- _What is being asked_
Copy out each line below that has the word "緩解措施" in it.

[Saved entries]
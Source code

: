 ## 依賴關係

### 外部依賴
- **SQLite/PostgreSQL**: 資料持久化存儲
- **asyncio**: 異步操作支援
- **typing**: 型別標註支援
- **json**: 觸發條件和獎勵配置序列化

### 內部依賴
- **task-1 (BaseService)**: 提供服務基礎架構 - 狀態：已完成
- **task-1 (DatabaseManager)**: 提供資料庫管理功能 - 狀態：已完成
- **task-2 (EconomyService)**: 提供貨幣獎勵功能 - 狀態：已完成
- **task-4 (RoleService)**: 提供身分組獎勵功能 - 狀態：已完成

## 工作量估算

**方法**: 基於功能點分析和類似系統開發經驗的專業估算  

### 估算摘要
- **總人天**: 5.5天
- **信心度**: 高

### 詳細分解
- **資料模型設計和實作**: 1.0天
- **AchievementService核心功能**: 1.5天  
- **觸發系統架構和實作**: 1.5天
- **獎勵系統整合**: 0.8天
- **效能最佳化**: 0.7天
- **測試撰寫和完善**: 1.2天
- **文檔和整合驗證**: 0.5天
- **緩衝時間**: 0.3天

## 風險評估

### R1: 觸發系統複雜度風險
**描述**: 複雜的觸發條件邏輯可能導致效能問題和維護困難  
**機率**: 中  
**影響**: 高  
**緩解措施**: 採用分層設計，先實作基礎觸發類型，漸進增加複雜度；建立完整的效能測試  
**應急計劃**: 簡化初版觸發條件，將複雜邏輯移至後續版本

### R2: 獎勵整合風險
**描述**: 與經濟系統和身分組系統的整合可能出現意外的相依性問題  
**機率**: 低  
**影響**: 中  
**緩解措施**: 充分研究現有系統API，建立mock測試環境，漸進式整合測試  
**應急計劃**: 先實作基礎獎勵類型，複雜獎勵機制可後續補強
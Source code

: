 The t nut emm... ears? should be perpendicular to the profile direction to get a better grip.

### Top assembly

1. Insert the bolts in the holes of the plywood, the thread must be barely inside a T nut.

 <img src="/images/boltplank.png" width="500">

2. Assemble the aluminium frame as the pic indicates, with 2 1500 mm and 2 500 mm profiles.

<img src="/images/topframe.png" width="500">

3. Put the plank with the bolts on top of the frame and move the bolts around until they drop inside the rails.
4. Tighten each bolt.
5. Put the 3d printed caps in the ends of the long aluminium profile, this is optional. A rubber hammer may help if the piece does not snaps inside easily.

- _Final answer_
**緩解措施**: 採用分層設計，先實作基礎觸發類型，漸進增加複雜度；建立完整的效能測試  
**緩解措施**: 充分研究現有系統API，建立mock測試環境，漸進式整合測試  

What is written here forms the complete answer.